START Excerpted records
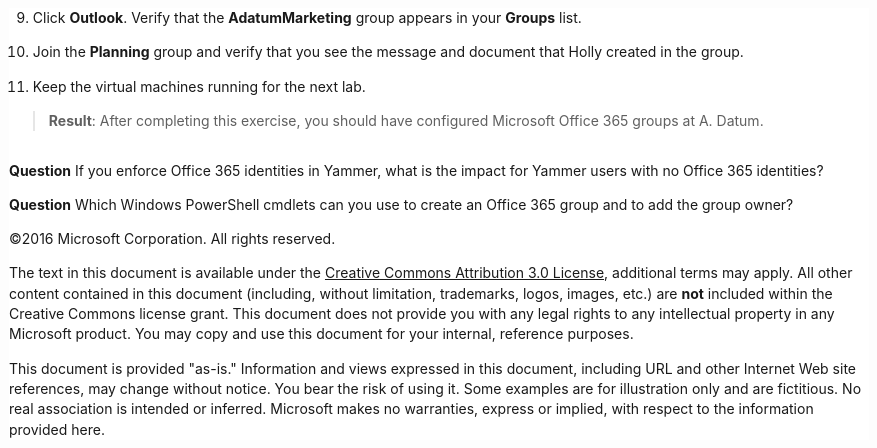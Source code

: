 9. Click  **Outlook**. Verify that the  **AdatumMarketing** group appears in your **Groups** list.

10. Join the  **Planning** group and verify that you see the message and document that Holly created in the group.

11. Keep the virtual machines running for the next lab.


>  **Result**: After completing this exercise, you should have configured Microsoft Office 365 groups at A. Datum.



## 
  
**Question** 
If you enforce Office 365 identities in Yammer, what is the impact for Yammer users with no Office 365 identities?

**Question** 
Which Windows PowerShell cmdlets can you use to create an Office 365 group and to add the group owner?



©2016 Microsoft Corporation. All rights reserved.

The text in this document is available under the [Creative Commons Attribution 3.0 License](https://creativecommons.org/licenses/by/3.0/legalcode "Creative Commons Attribution 3.0 License"), additional terms may apply.  All other content contained in this document (including, without limitation, trademarks, logos, images, etc.) are **not** included within the Creative Commons license grant.  This document does not provide you with any legal rights to any intellectual property in any Microsoft product. You may copy and use this document for your internal, reference purposes.

This document is provided "as-is." Information and views expressed in this document, including URL and other Internet Web site references, may change without notice. You bear the risk of using it. Some examples are for illustration only and are fictitious. No real association is intended or inferred. Microsoft makes no warranties, express or implied, with respect to the information provided here.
END Excerpted records
▸ **Description of the task**
Give back the lines word for word, from the very first in the material above to the one that has "11. Keep the", both included, without the pictures.

▸ **Output**
Source code

: 9. Click  **Outlook**. Verify that the  **AdatumMarketing** group appears in your **Groups** list.

10. Join the  **Planning** group and verify that you see the message and document that Holly created in the group.

11. Keep the virtual machines running for the next lab.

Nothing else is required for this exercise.